Gestörte Erregungsleitung im Großhirn birgt neue Erkenntnisse für Epilepsieforschung

Eine Forschungsgruppe des Exzellenzclusters BrainLinks-BrainTools um die Neurobiologin Prof. Dr. Carola Haas, die auch Mitglied am Bernstein Center Freiburg ist, hat einen Mechanismus entdeckt, der an der Entstehung von Schläfenlappenepilepsie beteiligt sein könnte.


Dreidimensionale Darstellung der Körnerzellen im Hippocampus (grün) und den einlaufenden Fasern der Großhirnrinde (magenta) mit Hilfe fluoreszierender Farbstoffe. Copyright: Cerebral Cortex / Oxford University Press

In ihrem Artikel für die Fachzeitschrift „Cerebral Cortex“ hat das größtenteils in der Klinik für Neurochirurgie des Universitätsklinikums Freiburg ansässige Team anschaulich gemacht, wie vom Schläfenlappen ausgehende Reize sowie die Veränderung bestimmter Synapsen und Nervenzellen ihre Fortleitung verstärken und somit das Anfallspotenzial erhöhen.
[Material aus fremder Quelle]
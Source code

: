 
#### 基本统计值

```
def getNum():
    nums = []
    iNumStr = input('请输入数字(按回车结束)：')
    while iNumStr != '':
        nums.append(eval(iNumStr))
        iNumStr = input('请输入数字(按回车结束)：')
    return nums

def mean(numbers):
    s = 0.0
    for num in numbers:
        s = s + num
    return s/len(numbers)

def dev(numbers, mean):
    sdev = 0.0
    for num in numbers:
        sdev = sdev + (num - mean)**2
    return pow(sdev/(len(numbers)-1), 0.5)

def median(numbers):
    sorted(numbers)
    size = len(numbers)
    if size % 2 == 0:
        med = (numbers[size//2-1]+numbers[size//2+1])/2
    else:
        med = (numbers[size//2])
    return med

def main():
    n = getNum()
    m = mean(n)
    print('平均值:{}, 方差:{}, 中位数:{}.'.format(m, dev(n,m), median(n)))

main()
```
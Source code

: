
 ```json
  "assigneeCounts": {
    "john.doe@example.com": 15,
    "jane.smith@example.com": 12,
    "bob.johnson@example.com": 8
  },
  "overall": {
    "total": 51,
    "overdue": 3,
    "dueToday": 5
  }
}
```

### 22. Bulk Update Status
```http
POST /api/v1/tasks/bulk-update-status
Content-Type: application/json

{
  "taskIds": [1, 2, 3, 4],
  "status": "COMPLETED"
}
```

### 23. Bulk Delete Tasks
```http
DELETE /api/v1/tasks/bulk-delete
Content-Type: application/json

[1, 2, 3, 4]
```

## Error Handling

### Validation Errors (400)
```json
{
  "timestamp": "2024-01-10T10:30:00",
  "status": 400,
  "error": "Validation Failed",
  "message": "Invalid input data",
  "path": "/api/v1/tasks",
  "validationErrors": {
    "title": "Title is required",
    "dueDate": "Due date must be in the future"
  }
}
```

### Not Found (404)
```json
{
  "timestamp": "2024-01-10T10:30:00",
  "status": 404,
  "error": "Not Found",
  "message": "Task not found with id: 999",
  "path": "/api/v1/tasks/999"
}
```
Auf Grundlage präziser Markierungstechniken und durch den Einsatz von genetisch veränderten Mäusen visualisierten die Forscherinnen und Forscher die Fasersysteme und die synaptischen Kontakte zwischen Schläfenlappen und Hippocampus.

Im gesunden Hirn führt vom Rand des Schläfenlappens, welcher für die sprachliche Auffassung und visuelle Erkennung eine Rolle spielt, ein Signalweg zum Hippocampus, einer vor allem für die Bildung von Gedächtnisinhalten wichtigen Zone des Großhirns. Aus anatomischer Sicht verläuft der Eingangskanal zum Hippocampus über ein Fasersystem, in welchem elektrische Signale zu bestimmten Zellgruppen übertragen werden.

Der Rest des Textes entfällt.